U.S. moonshot began 50 years ago with a disaster

January 27, 2017

NASA commemorates the 50th anniversary of the deaths of the pioneers of the U.S. moonshot, astronauts Gus Grissom, Ed White and Roger Chaffee. The crew of Apollo 1, they perished in a flash fire in their space capsule on the launch pad at Cape Canaveral in Florida. The mistakes uncovered during the inquiry helped NASA to engineer safer Apollo missions on the way to the historic Moon landing of Jul 20, 1969.

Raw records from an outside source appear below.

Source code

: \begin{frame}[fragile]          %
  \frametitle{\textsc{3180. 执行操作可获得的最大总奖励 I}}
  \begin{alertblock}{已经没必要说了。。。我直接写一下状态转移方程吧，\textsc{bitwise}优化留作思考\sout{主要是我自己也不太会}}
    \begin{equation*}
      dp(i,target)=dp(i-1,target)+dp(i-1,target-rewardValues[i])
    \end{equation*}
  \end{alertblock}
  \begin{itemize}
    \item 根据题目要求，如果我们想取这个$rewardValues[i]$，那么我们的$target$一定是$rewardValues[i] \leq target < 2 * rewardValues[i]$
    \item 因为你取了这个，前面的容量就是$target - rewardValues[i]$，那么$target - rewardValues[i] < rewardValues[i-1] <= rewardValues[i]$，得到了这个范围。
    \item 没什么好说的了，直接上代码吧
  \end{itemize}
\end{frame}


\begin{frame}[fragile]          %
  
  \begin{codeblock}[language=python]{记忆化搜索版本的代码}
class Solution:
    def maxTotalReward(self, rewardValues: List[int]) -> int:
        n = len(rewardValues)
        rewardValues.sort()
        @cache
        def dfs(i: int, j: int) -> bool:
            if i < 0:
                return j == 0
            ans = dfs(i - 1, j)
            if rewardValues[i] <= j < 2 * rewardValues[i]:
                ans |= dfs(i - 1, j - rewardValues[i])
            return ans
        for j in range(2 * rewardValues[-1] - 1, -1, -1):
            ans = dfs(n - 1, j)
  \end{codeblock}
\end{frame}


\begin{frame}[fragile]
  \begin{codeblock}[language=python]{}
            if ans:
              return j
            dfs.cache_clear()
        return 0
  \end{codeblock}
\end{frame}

The three astronauts may be honored by a new monument at Arlington National Cemetery in Virginia. The Apollo 1 Memorial Act was introduced in Congress in Sep 2016.,

They died on Jan 27, 1967, during preflight tests at the Kennedy Space Center for the first low-orbit flight of the new Apollo command and service module. Had the flight, set for Feb 21, happened, Flight Commander Grissom would have kept the module in orbit for 14 days, six more days than was needed to reach, land on and return from the Moon. Apollo 2 and Apollo 3 had already been scheduled. Apollo missions were suspended for 20 months after the accident, with Apollo 7 finally fulfilling the goals of Apollo 1.

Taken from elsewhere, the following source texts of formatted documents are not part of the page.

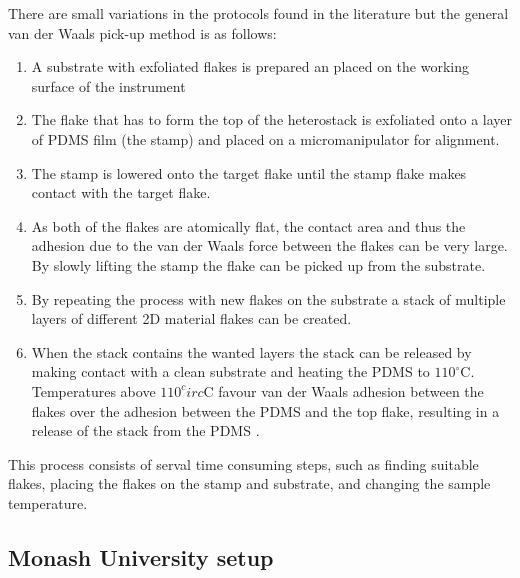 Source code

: \documentclass[10pt]{article}
\begin{document}
There are small variations in the protocols found in the literature but the general van der Waals pick-up method is as follows:
\begin{enumerate}[noitemsep]
\item A substrate with exfoliated flakes is prepared an placed on the working surface of the instrument
\item The flake that has to form the top of the heterostack is exfoliated onto a layer of PDMS film (the stamp) and placed on a micromanipulator for alignment.
\item The stamp is lowered onto the target flake until the stamp flake makes contact with the target flake.
\item As both of the flakes are atomically flat, the contact area and thus the adhesion due to the van der Waals force between the flakes can be very large.
By slowly lifting the stamp the flake can be picked up from the substrate.
\item By repeating the process with new flakes on the substrate a stack of multiple layers of different 2D material flakes can be created.
\item When the stack contains the wanted layers the stack can be released by making contact with a clean substrate and heating the PDMS to $110^\circ$C.
Temperatures above $110^circ$C favour van der Waals adhesion between the flakes over the adhesion between the PDMS and the top flake, resulting in a release of the stack from the PDMS \cite{pizzoccheroHotPickupTechnique2016}.
\end{enumerate}

 This process consists of serval time consuming steps, such as finding suitable flakes, placing the flakes on the stamp and substrate, and changing the sample temperature.


\subsection{Monash University setup}
\end{document}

Apollos 11, 12, 14, 15, 16 and 17 landed astronauts on the Moon. The programme was retired with the 17th landing in Dec 1972.

The subsequent inquiry highlighted five major mistakes. Experts then and since have pointed to the Soviet Union’s lead in the space race as a contributing factor. The Soviets had launched Sputnik a decade earlier and had been racking up firsts in Space. NASA raced to be first to the Moon, with lapses that contributed to the the loss of Apollo 1.

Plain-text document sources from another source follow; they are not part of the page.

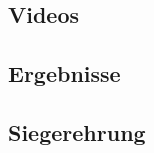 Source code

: \documentclass[a4paper, oneside,openany, 12pt, ngerman, listof=nochaptergap, bibliography=totoc,
,listof=totoc,listof=entryprefix,]{scrbook} %
\begin{document}
\setlength{\parindent}{0em} 


\begin{titlepage}

\end{titlepage}

\tableofcontents

\cleardoublepage


\newpage


\mainmatter














\begin{appendices}
\chapter{Videos}
\section{Ergebnisse}
\section{Siegerehrung}
\end{appendices}

\backmatter








%
\end{document}

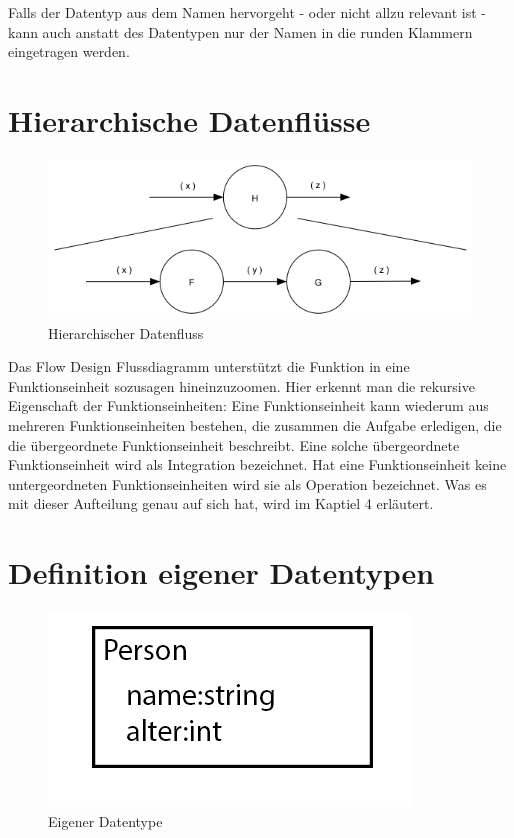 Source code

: Falls der Datentyp aus dem Namen hervorgeht - oder nicht allzu relevant ist - kann auch anstatt des Datentypen nur der Namen in die runden Klammern eingetragen werden.


\clearpage

\section{Hierarchische Datenflüsse}



\begin{figure}[H]
	\centering
	\includegraphics[width=1\linewidth]{./img/diagramHir.png}
	\caption{Hierarchischer Datenfluss}
\end{figure}


Das Flow Design Flussdiagramm unterstützt die Funktion in eine Funktionseinheit sozusagen hineinzuzoomen.
Hier erkennt man die rekursive Eigenschaft der Funktionseinheiten:
Eine Funktionseinheit kann wiederum aus mehreren Funktionseinheiten bestehen,
die zusammen die Aufgabe erledigen, die die übergeordnete Funktionseinheit
beschreibt. Eine solche übergeordnete Funktionseinheit wird als Integration
bezeichnet. Hat eine Funktionseinheit keine untergeordneten Funktionseinheiten wird sie
als Operation bezeichnet. Was es mit dieser Aufteilung genau auf sich hat, wird im
Kaptiel 4 erläutert.


\section{Definition eigener Datentypen}






\begin{figure}[H]
	\centering
	\includegraphics[width=.35\linewidth]{./img/diagramCustomTypes.png}
	\caption{Eigener Datentype}
\end{figure}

According to NASA, “the Board’s investigation revealed many deficiencies in design and engineering, manufacture, and quality control. As a result of the investigation, major modifications in design, materials, and procedures were implemented.”

The safety changes helped save astronauts on the Apollo 13 mission, when an oxygen tank exploded en route to the moon in Apr 1970.

The Apollo 1 anniversary marks a solemn week at NASA, falling the day before the 31st anniversary of the Challenger explosion on Jan 28, 1986, in which seven astronauts died. Four days later marks the anniversary of the Columbia shuttle breakup of Feb 1, 2003, which killed another seven-strong team.